PNL: Vom Bordstein zur Skyline

Unten anfangen, oben ankommen: Die Geschichte von PNL ist nicht neu – doch das französische HipHop-Duo erzählt sie anders.

Es ist die alte, tradierte Erzählung: Die Brüder Tarik und Nabil Andrieu alias Ademo und N.O.S. sind im Pariser Problemviertel Les Tarterêts aufgewachsen, ihre Mutter ist meistens abwesend und der Vater in kriminelle Machenschaften verwickelt. Eines Tages geraten auch die „deux Frères“ – so der schlichte Titel ihrer neuen Platte – auf die schiefe Bahn. Doch ihre Geschichte handelt nicht nur von Gewalt und Knastaufenthalten, sondern auch von der kathartischen Wirkung der Musik, genauer: des HipHop. Erst im Jahr 2015 sind die beiden als Rapduo PNL auf der Bildfläche erschienen, schon jetzt erscheint ihr viertes Album, das nicht nur eine steil nach oben zeigende Erfolgskurve, sondern auch eine stetige Entwicklung markiert: Wo PNL mit klassischem Straßenrap begonnen haben, ist davon mittlerweile nicht mehr viel übrig. Von der Straße vielleicht: Immer wieder thematisieren und reflektieren die Musiker ihre Herkunft in den Texten. Vom Rap indes weit weniger, denn auf „Deux Frères“ hat fast vollständig der Gesang übernommen, natürlich mithilfe von Autotune verfremdet – und zwar so weit, dass Ademo und N.O.S. kaum noch voneinander zu unterscheiden sind. Ihre Erfahrungswerte und Erlebniswelt, scheinen sie damit zu sagen, sind nahezu identisch. Zwei Künstler mit einer gemeinsamen Stimme, über die ansonsten aber kaum etwas bekannt ist, weil sie grundsätzlich keine Interviews geben und ihre Songs für sich sprechen lassen.

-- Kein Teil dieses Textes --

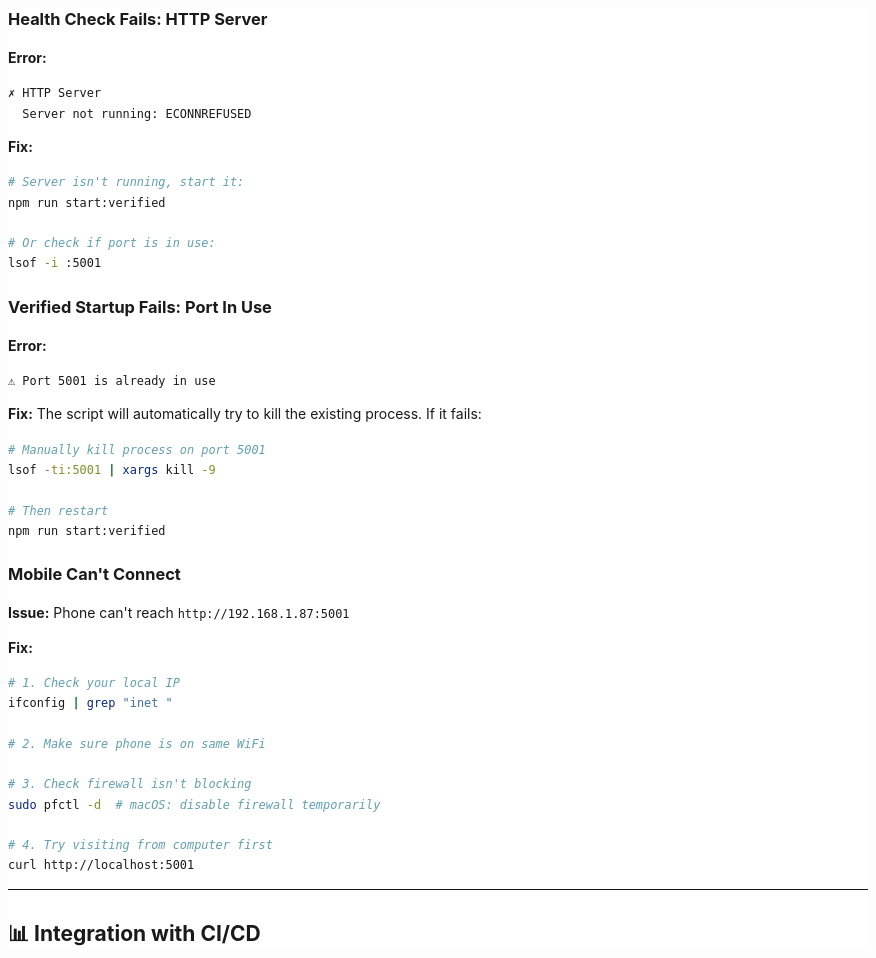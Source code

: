 ### Health Check Fails: HTTP Server

**Error:**
```
✗ HTTP Server
  Server not running: ECONNREFUSED
```

**Fix:**
```bash
# Server isn't running, start it:
npm run start:verified

# Or check if port is in use:
lsof -i :5001
```

### Verified Startup Fails: Port In Use

**Error:**
```
⚠ Port 5001 is already in use
```

**Fix:**
The script will automatically try to kill the existing process. If it fails:
```bash
# Manually kill process on port 5001
lsof -ti:5001 | xargs kill -9

# Then restart
npm run start:verified
```

### Mobile Can't Connect

**Issue:** Phone can't reach `http://192.168.1.87:5001`

**Fix:**
```bash
# 1. Check your local IP
ifconfig | grep "inet "

# 2. Make sure phone is on same WiFi

# 3. Check firewall isn't blocking
sudo pfctl -d  # macOS: disable firewall temporarily

# 4. Try visiting from computer first
curl http://localhost:5001
```

---

## 📊 Integration with CI/CD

Rapper wie Nimo, Haftbefehl oder Xatar haben sich bereits zu Fans erklärt, und es wäre nicht das schlechteste, sollte vom aktuellen PNL-Sound etwas in die hiesige deutschsprachige HipHop-Szene einsickern: Wenn sie lyrisch mit klassischen Motiven wie etwa der von Al Pacino gespielten, von zahlreichen Rappern kultisch verehrten Filmfigur Tony Montana aus „Scarface“ hantieren, dann lassen sie das glorifizierende Narrativ vom Gangster, der sich ohne Rücksicht nach oben kämpft, nicht unhinterfragt. Anstatt ihren Weg zur Aufsteigerstory zu stilisieren, übersetzen PNL die nicht selten schmerzhaften Stationen ihres Lebens in Melancholie – auch musikalisch: „Au DD“ tänzelt um eine melancholische Gitarrenfigur, „Autre Monde“ dimmt den Beat auf Ultra-Slow-Motion-Tempo herunter, und „A l’ammoniaque“ nimmt schließlich fast cineastische Züge an.